Problem Set 3

\[ \nonumber \newcommand{\cN}{\mathcal{N}} \newcommand{\br}{\mathbf{r}} \newcommand{\bp}{\mathbf{p}} \newcommand{\bk}{\mathbf{k}} \newcommand{\bq}{\mathbf{q}} \newcommand{\bv}{\mathbf{v}} \newcommand{\pop}{\psi^{\vphantom{\dagger}}} \newcommand{\pdop}{\psi^\dagger} \newcommand{\Pop}{\Psi^{\vphantom{\dagger}}} \newcommand{\Pdop}{\Psi^\dagger} \newcommand{\Phop}{\Phi^{\vphantom{\dagger}}} \newcommand{\Phdop}{\Phi^\dagger} \newcommand{\phop}{\phi^{\vphantom{\dagger}}} \newcommand{\phdop}{\phi^\dagger} \newcommand{\aop}{a^{\vphantom{\dagger}}} \newcommand{\adop}{a^\dagger} \newcommand{\bop}{b^{\vphantom{\dagger}}} \newcommand{\bdop}{b^\dagger} \newcommand{\cop}{c^{\vphantom{\dagger}}} \newcommand{\cdop}{c^\dagger} \newcommand{\Nop}{\mathsf{N}^{\vphantom{\dagger}}} \newcommand{\bra}[1]{\langle{#1}\rvert} \newcommand{\ket}[1]{\lvert{#1}\rangle} \newcommand{\inner}[2]{\langle{#1}\rvert #2 \rangle} \newcommand{\braket}[3]{\langle{#1}\rvert #2 \lvert #3 \rangle} \DeclareMathOperator{\sgn}{sgn} \DeclareMathOperator{\tr}{tr} \newcommand{\abs}[1]{\lvert{#1}\rvert} \newcommand{\brN}{\br_1, \ldots, \br_N} \newcommand{\xN}{x_1, \ldots, x_N} \newcommand{\zN}{z_1, \ldots, z_N} \]

\(N(\bk)\) in the Ground State

In second order perturbation theory, find the occupation number \(N(\bk)=\braket{0}{\adop_{\bk,s}\aop_{\bk,s}}{0}\) in the ground state of the interacting Fermi gas.
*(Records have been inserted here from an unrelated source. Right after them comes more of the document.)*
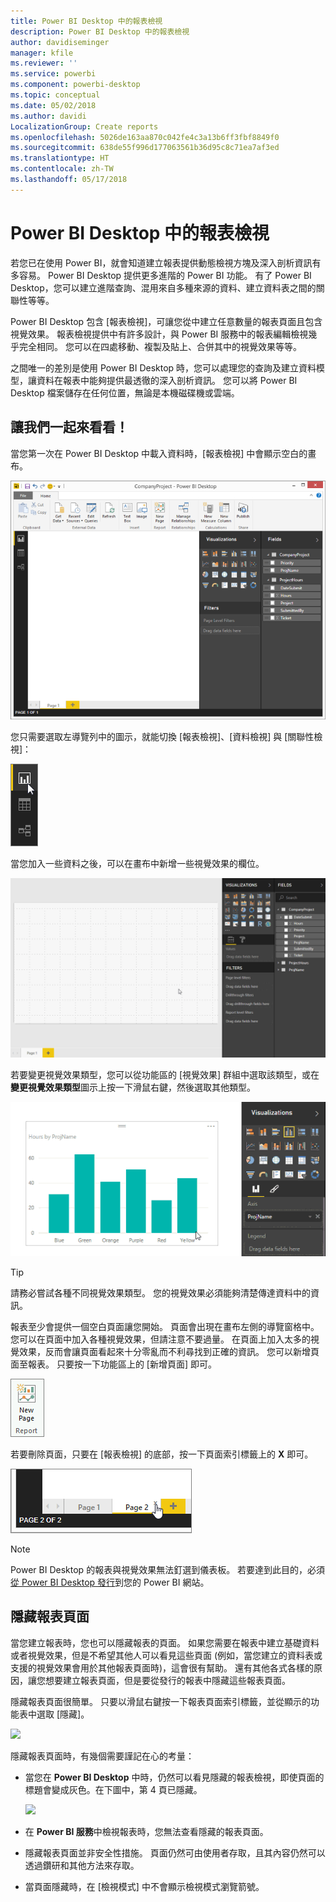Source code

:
 ```yaml
---
title: Power BI Desktop 中的報表檢視
description: Power BI Desktop 中的報表檢視
author: davidiseminger
manager: kfile
ms.reviewer: ''
ms.service: powerbi
ms.component: powerbi-desktop
ms.topic: conceptual
ms.date: 05/02/2018
ms.author: davidi
LocalizationGroup: Create reports
ms.openlocfilehash: 5026de163aa870c042fe4c3a13b6ff3fbf8849f0
ms.sourcegitcommit: 638de55f996d177063561b36d95c8c71ea7af3ed
ms.translationtype: HT
ms.contentlocale: zh-TW
ms.lasthandoff: 05/17/2018
---
```

# <a name="report-view-in-power-bi-desktop"></a>Power BI Desktop 中的報表檢視
若您已在使用 Power BI，就會知道建立報表提供動態檢視方塊及深入剖析資訊有多容易。 Power BI Desktop 提供更多進階的 Power BI 功能。 有了 Power BI Desktop，您可以建立進階查詢、混用來自多種來源的資料、建立資料表之間的關聯性等等。

Power BI Desktop 包含 [報表檢視]，可讓您從中建立任意數量的報表頁面且包含視覺效果。 報表檢視提供中有許多設計，與 Power BI 服務中的報表編輯檢視幾乎完全相同。 您可以在四處移動、複製及貼上、合併其中的視覺效果等等。

之間唯一的差別是使用 Power BI Desktop 時，您可以處理您的查詢及建立資料模型，讓資料在報表中能夠提供最透徹的深入剖析資訊。 您可以將 Power BI Desktop 檔案儲存在任何位置，無論是本機磁碟機或雲端。

## <a name="lets-take-a-look"></a>讓我們一起來看看！
當您第一次在 Power BI Desktop 中載入資料時，[報表檢視] 中會顯示空白的畫布。

![](media/desktop-report-view/pbi_reportviewinpbidesigner_reportview.png)

您只需要選取左導覽列中的圖示，就能切換 [報表檢視]、[資料檢視] 與 [關聯性檢視]：

![](media/desktop-report-view/pbi_reportviewinpbidesigner_changeview.png)

當您加入一些資料之後，可以在畫布中新增一些視覺效果的欄位。

![](media/desktop-report-view/pbid_reportview_addvis.gif)

若要變更視覺效果類型，您可以從功能區的 [視覺效果] 群組中選取該類型，或在**變更視覺效果類型**圖示上按一下滑鼠右鍵，然後選取其他類型。

![](media/desktop-report-view/pbid_reportview_changevis.gif)

> [!TIP]
> 請務必嘗試各種不同視覺效果類型。 您的視覺效果必須能夠清楚傳達資料中的資訊。
> 
> 

報表至少會提供一個空白頁面讓您開始。 頁面會出現在畫布左側的導覽窗格中。 您可以在頁面中加入各種視覺效果，但請注意不要過量。 在頁面上加入太多的視覺效果，反而會讓頁面看起來十分零亂而不利尋找到正確的資訊。 您可以新增頁面至報表。 只要按一下功能區上的 [新增頁面] 即可。

![](media/desktop-report-view/pbidesignerreportviewnewpage.png)

若要刪除頁面，只要在 [報表檢視] 的底部，按一下頁面索引標籤上的 **X** 即可。

![](media/desktop-report-view/pbi_reportviewinpbidesigner_deletepage.png)

> [!NOTE]
> Power BI Desktop 的報表與視覺效果無法釘選到儀表板。 若要達到此目的，必須[從 Power BI Desktop 發行](desktop-upload-desktop-files.md)到您的 Power BI 網站。

## <a name="hide-report-pages"></a>隱藏報表頁面

當您建立報表時，您也可以隱藏報表的頁面。 如果您需要在報表中建立基礎資料或者視覺效果，但是不希望其他人可以看見這些頁面 (例如，當您建立的資料表或支援的視覺效果會用於其他報表頁面時)，這會很有幫助。 還有其他各式各樣的原因，讓您想要建立報表頁面，但是要從發行的報表中隱藏這些報表頁面。 

隱藏報表頁面很簡單。 只要以滑鼠右鍵按一下報表頁面索引標籤，並從顯示的功能表中選取 [隱藏]。

![](media/desktop-report-view/report-view_05.png)

隱藏報表頁面時，有幾個需要謹記在心的考量：

* 當您在 **Power BI Desktop** 中時，仍然可以看見隱藏的報表檢視，即使頁面的標題會變成灰色。在下圖中，第 4 頁已隱藏。

    ![](media/desktop-report-view/report-view_06.png)

* 在 **Power BI 服務**中檢視報表時，您無法查看隱藏的報表頁面。

* 隱藏報表頁面並非安全性措施。 頁面仍然可由使用者存取，且其內容仍然可以透過鑽研和其他方法來存取。

* 當頁面隱藏時，在 [檢視模式] 中不會顯示檢視模式瀏覽箭號。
Compare with the quantity \(z_\bk\) introduced in the lecture.

Pair Correlations in the BCS State

As well as the average occupancy of a given momentum state we can consider the correlations between the occupancy of different \(\bp\) states

\[ C_{ss'}(\bp,\bp')\equiv\langle n_{\bp,s} n_{\bp',s'}\rangle-\langle n_{\bp,s}\rangle\langle n_{\bp',s'}\rangle \]

Show that for the BCS state

\[ \begin{align} C_{\uparrow\downarrow}(\bp_1,\bp_2)&=\delta_{\bp_1,-\bp_2}u_{\bp_1}^2v_{\bp_1}^2=\delta_ {\bp_1,-\bp_2}\frac{|\Delta|^2}{4E_{\bp_1}^2}\nonumber\\ C_{\uparrow\uparrow}(\bp_1,\bp_2)&=\delta_{\bp_1,\bp_2}\frac{|\Delta|^2}{4E_{\bp_1}^2} \end{align} \]

Interpret these two expressions.

A Very Simple Model for Phonon Mediated Attraction

An optical phonon mode gives rise to an oscillating charge that couples to the electrons at a site. We model this by the Hamiltonian

\[ H = \frac{p^2}{2m}+\frac{1}{2}m\omega^2 x^2 + \alpha x\left(N_\uparrow+N_\downarrow\right), \]

where \(N_s=0,1\) are the number of electrons of spin \(s\) at the site. Since \(N_s\) is conserved you can solve the model exactly.

Next, introduce an oscillator at each site of a Fermi Hubbard model

\[ H = H_\text{Hubbard} + \sum_j \left[\frac{p_j^2}{2m}+\frac{1}{2}m\omega^2 x_j^2 + \alpha x_j\left(N_{j,\uparrow}+N_{j,\downarrow}\right)\right]. \]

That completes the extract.